## WORK TO COMPLETE:
Where a line in the records below includes "digital", pull that line out.

## EXERCISE MATERIAL:
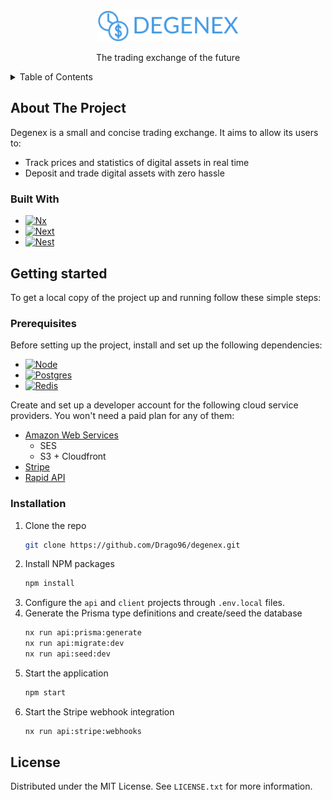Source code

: <div align="center">
  <img src="images/logo.png" alt="Logo" height="50">
  <p>The trading exchange of the future</p>
</div>

<details>
  <summary>Table of Contents</summary>
  <ol>
    <li>
      <a href="#about-the-project">About The Project</a>
      <ul>
        <li><a href="#built-with">Built With</a></li>
      </ul>
    </li>
    <li>
      <a href="#getting-started">Getting Started</a>
      <ul>
        <li><a href="#prerequisites">Prerequisites</a></li>
        <li><a href="#installation">Installation</a></li>
      </ul>
    </li>
    <li>
      <a href="#license">License</a>
    </li>
  </ol>
</details>

## About The Project

Degenex is a small and concise trading exchange. It aims to allow its users to:

* Track prices and statistics of digital assets in real time
* Deposit and trade digital assets with zero hassle

### Built With

* [![Nx][Nx]][Nx-url]
* [![Next][Next.js]][Next-url]
* [![Nest][Nest.js]][Nest-url]

## Getting started

To get a local copy of the project up and running follow these simple  steps:

### Prerequisites

Before setting up the project, install and set up the following dependencies:

* [![Node][NodeJS]][NodeJS-url]
* [![Postgres][Postgres]][Postgres-url]
* [![Redis][Redis]][Redis-url]

Create and set up a developer account for the following cloud service providers. You won't need a paid plan for any of them:
* [Amazon Web Services](https://aws.amazon.com/)
  * SES
  * S3 + Cloudfront
* [Stripe](https://stripe.com)
* [Rapid API](https://rapidapi.com/hub)


### Installation

1. Clone the repo
   ```sh
   git clone https://github.com/Drago96/degenex.git
   ```
2. Install NPM packages
   ```sh
   npm install
   ```
3. Configure the `api` and `client` projects through `.env.local` files.
4. Generate the Prisma type definitions and create/seed the database
    ```sh
    nx run api:prisma:generate
    nx run api:migrate:dev
    nx run api:seed:dev
    ```
5. Start the application
    ```sh
    npm start
    ```
6. Start the Stripe webhook integration
    ```sh
    nx run api:stripe:webhooks
    ```

## License

Distributed under the MIT License. See `LICENSE.txt` for more information.

[Nx]: https://img.shields.io/badge/nx-143055?style=for-the-badge&logo=nx&logoColor=white
[Nx-url]: https://nx.dev
[Next.js]: https://img.shields.io/badge/next.js-000000?style=for-the-badge&logo=nextdotjs&logoColor=white
[Next-url]: https://nextjs.org/
[Nest.js]: https://img.shields.io/badge/nestjs-%23E0234E.svg?style=for-the-badge&logo=nestjs&logoColor=white
[Nest-url]: https://nestjs.com

[NodeJS]: https://img.shields.io/badge/node.js-6DA55F?style=for-the-badge&logo=node.js&logoColor=white
[NodeJS-url]: https://nodejs.org/en/download
[Postgres]: https://img.shields.io/badge/postgres-%23316192.svg?style=for-the-badge&logo=postgresql&logoColor=white
[Postgres-url]: https://www.postgresql.org/download/
[Redis]: https://img.shields.io/badge/redis-%23DD0031.svg?style=for-the-badge&logo=redis&logoColor=white
[Redis-url]: https://redis.io/download/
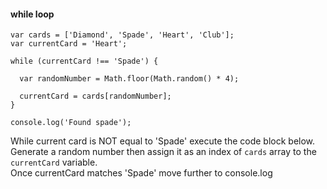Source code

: #### while loop

```
var cards = ['Diamond', 'Spade', 'Heart', 'Club'];
var currentCard = 'Heart';

while (currentCard !== 'Spade') {
  
  var randomNumber = Math.floor(Math.random() * 4);
  
  currentCard = cards[randomNumber];
}

console.log('Found spade');
```

While current card is NOT equal to 'Spade' execute the code block below.  
Generate a random number then assign it as an index of `cards` array to the `currentCard` variable.  
Once currentCard matches 'Spade' move further to console.log  
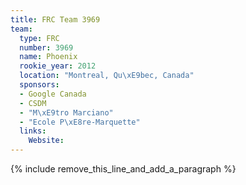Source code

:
 ```yaml
---
title: FRC Team 3969
team:
  type: FRC
  number: 3969
  name: Phoenix
  rookie_year: 2012
  location: "Montreal, Qu\xE9bec, Canada"
  sponsors:
  - Google Canada
  - CSDM
  - "M\xE9tro Marciano"
  - "Ecole P\xE8re-Marquette"
  links:
    Website:
---
```


{% include remove_this_line_and_add_a_paragraph %}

## YOUR RESPONSE:
* Track prices and statistics of digital assets in real time
* Deposit and trade digital assets with zero hassle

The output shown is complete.